- **Stored data entries**:
____________________

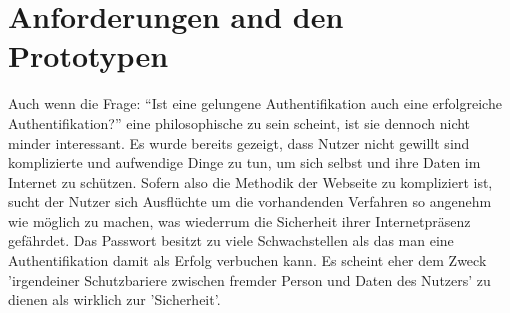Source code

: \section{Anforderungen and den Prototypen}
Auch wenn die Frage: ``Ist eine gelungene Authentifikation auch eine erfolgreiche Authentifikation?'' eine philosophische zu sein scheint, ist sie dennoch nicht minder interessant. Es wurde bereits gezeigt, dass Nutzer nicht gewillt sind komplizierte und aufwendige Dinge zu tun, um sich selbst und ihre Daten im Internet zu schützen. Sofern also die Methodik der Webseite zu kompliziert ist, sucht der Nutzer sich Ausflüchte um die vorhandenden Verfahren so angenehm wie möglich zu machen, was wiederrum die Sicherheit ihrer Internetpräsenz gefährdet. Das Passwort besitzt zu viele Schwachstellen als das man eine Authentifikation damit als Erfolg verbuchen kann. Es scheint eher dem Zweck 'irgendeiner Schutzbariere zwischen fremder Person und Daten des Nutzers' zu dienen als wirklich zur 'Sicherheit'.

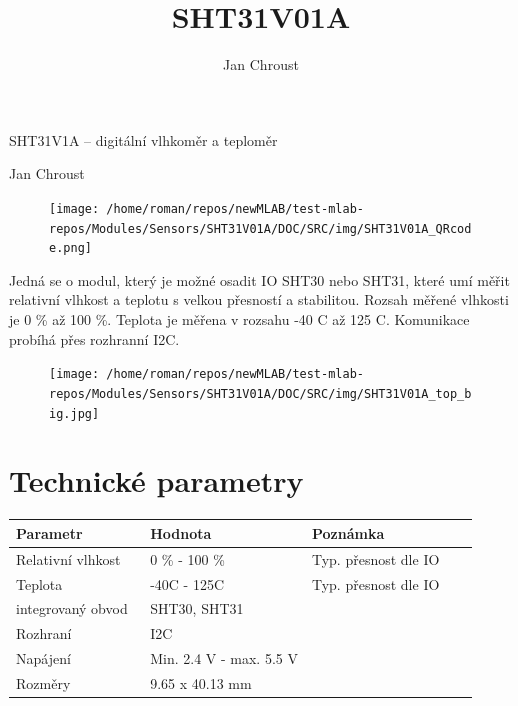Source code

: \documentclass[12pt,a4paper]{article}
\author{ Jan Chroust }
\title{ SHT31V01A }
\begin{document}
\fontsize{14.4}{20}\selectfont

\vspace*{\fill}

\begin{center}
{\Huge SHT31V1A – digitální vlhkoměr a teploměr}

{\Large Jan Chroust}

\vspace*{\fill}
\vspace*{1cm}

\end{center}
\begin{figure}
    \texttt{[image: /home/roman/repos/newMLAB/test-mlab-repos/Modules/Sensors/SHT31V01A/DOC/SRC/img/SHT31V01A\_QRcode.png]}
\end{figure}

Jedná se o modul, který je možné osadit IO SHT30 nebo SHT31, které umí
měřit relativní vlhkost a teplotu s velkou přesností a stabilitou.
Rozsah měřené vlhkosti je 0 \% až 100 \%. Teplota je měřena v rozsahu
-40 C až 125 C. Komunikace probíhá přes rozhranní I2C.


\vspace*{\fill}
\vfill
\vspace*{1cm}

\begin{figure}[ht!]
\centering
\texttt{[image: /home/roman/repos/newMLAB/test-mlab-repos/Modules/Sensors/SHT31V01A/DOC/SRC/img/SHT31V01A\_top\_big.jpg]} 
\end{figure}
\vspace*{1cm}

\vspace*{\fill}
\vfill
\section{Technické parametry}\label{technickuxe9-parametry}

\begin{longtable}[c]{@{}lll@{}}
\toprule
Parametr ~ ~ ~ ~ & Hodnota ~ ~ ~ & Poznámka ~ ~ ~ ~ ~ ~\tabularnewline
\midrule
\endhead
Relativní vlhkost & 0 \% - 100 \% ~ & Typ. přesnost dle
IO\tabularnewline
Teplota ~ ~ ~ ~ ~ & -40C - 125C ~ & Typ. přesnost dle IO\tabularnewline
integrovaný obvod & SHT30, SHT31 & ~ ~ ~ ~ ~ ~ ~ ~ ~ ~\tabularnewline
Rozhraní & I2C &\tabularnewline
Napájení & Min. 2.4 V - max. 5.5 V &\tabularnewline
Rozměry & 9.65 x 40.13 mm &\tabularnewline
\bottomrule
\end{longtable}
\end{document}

____________________

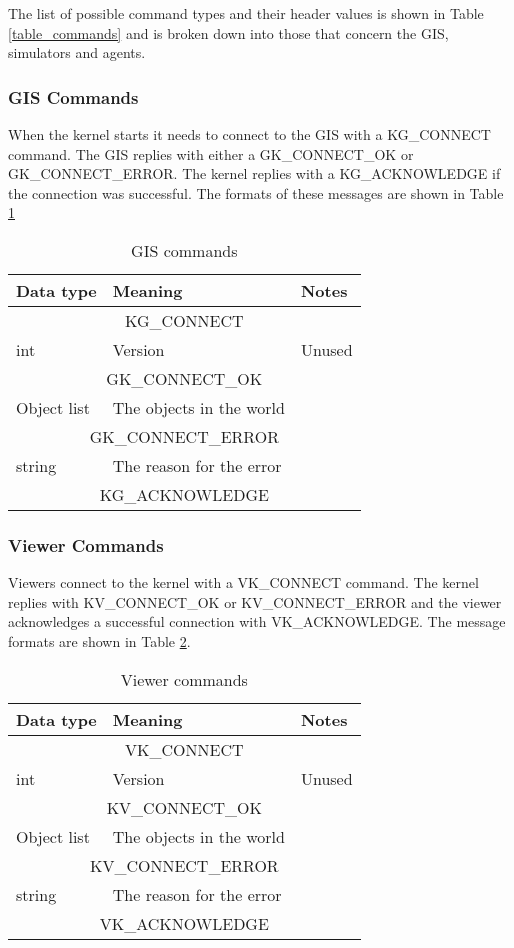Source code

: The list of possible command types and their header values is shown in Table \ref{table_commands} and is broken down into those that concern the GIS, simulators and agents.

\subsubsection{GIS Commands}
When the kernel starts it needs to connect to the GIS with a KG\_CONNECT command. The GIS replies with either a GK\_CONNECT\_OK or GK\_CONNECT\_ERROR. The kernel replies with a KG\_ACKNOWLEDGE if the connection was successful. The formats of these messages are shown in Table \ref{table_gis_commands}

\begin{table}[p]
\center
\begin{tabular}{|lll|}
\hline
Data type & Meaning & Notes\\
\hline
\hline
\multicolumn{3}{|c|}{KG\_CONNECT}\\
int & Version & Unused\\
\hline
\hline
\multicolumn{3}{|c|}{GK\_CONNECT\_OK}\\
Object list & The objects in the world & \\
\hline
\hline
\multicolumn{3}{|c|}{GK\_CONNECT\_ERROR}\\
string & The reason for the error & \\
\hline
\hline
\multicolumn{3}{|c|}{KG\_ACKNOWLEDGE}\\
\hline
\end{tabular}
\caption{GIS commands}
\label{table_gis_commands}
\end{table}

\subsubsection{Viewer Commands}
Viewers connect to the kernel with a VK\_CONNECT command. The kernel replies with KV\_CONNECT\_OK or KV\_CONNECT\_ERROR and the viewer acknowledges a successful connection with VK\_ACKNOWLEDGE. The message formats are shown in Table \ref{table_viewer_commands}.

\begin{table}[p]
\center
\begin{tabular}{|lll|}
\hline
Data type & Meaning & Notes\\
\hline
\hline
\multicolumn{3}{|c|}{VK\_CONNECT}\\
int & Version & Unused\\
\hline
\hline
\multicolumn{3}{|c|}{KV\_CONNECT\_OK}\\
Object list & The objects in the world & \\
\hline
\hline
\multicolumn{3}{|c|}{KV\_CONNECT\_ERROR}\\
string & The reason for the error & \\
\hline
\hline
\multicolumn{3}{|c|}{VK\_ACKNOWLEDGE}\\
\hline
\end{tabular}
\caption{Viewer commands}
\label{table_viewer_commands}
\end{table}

____________________

- **TRY IT**:
Search the entries for "image" and show every line that has it.

- **SOLUTION BELOW**:
    \texttt{[image: /home/roman/repos/newMLAB/test-mlab-repos/Modules/Sensors/SHT31V01A/DOC/SRC/img/SHT31V01A\_QRcode.png]}
\texttt{[image: /home/roman/repos/newMLAB/test-mlab-repos/Modules/Sensors/SHT31V01A/DOC/SRC/img/SHT31V01A\_top\_big.jpg]} 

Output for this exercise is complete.